In his massive opus, In Search of Lost Time, it was Proust’s noticing the taste of a madeleine dipped in tea that opened a deluge of sensory memories from his past, memories so profound that he was transported. He wrote,
I feel something start within me, something that leaves its resting-place and attempts to rise, something that has been embedded like an anchor at a great depth; I do not know yet what it is, but I can feel it mounting slowly; I can measure the resistance, I can hear the echo of great spaces traversed.
Noticing provides the prima materia that ultimately catalyzes a writer’s prose. In Several Short Sentences About Writing, Klinkenborg suggests the same when he writes that—
Noticing is about letting yourself out into the world.
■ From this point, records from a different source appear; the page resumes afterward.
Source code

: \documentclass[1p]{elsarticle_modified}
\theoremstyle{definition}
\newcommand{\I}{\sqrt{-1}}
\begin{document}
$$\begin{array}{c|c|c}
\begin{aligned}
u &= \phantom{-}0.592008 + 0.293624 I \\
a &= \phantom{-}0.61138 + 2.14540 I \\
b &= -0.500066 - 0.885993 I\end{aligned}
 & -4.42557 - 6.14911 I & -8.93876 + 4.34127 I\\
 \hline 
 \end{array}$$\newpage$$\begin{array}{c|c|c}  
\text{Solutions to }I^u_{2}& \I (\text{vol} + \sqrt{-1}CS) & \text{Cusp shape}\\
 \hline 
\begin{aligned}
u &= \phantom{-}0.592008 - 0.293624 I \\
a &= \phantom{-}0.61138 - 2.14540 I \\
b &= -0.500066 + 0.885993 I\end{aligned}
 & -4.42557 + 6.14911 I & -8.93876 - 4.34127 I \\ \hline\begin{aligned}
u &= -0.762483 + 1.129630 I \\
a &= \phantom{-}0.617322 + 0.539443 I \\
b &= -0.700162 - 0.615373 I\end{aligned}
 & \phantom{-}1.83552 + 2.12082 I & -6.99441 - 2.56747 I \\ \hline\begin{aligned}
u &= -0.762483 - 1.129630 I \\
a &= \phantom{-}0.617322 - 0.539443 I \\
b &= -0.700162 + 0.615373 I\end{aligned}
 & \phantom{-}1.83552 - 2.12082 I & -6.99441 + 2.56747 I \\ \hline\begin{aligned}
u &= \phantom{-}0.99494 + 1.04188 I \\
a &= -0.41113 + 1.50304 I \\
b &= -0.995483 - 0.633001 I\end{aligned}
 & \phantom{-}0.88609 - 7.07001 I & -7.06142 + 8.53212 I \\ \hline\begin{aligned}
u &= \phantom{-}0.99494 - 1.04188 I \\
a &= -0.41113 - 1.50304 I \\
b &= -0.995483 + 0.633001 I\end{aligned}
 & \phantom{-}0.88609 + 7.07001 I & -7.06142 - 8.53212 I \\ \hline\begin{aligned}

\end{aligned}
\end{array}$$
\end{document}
Rather than siphoning the world into you
In order to transmute it into words.
His use of the word transmute suggests an almost alchemical process that follows noticing. In its wake is clarity.
So what is noticing?
A pinpoint of awareness.
The detail that stands out amid all the details.
It’s catching your sleeve on the thorn of the thing you
notice
And paying attention as you free yourself.
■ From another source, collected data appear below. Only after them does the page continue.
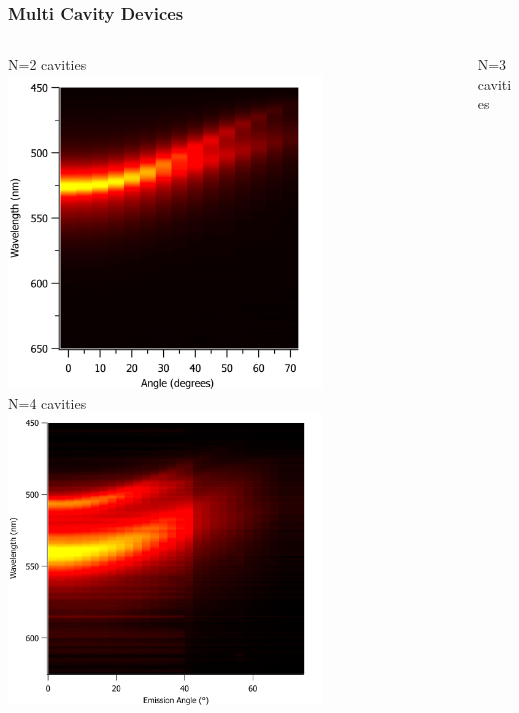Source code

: \documentclass{beamer}
\begin{document}
        \begin{frame}
            \frametitle{Multi Cavity Devices}
            \begin{columns}
				\begin{column}{0.5\textwidth}
					\centering
					N=2 cavities\\
					\includegraphics[width=0.7\textwidth]{images/n2_heatmap.png}\\
					N=4 cavities\\
					\includegraphics[width=0.7\textwidth]{images/n4_heatmap.pdf}
				\end{column}
				\begin{column}{0.5\textwidth}
					\centering
					N=3 cavities\\

\end{column}
\end{columns}
\end{frame}
\end{document}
Klinkenborg is leading us to a critical point. The things we notice are the very things we must illuminate in prose. This isn’t bogging down in the details, but rather capturing the essence of things.
To get your words, your phrases,
As close as you can to the solidity,
The materiality of the world you’re noticing.
Solidity means writing without gaps, without separation between reader and what is read. It is a complete immersion in the fictive dream where writer and reader become one. Klinkenborg refers to this as conversing with “the voice on the other side of the ink.”
This requires trust.
Trusting the reader is a way of controlling
The temptation to over-narrate, over-describe, over-interpret, over-signify.
It lets the reader share the burden of comprehension.
This is part of the constant negotiation between writers and readers.
A good reader will follow a good writer where she goes,
And the good writer will do all she can to help.
Like Bissell, I’ve read my share of writing books. Some have nudged me forward as a writer, or offered some nugget of wisdom that has helped. That’s all we can ask for. The rest is up to us, as writers.
It’s up to us to notice. Our job is to write good sentences. And, if they’re not good, we have to know how to make them better. Klinkenborg has a few suggestions here as well:
So revise toward brevity—remove words instead of adding them.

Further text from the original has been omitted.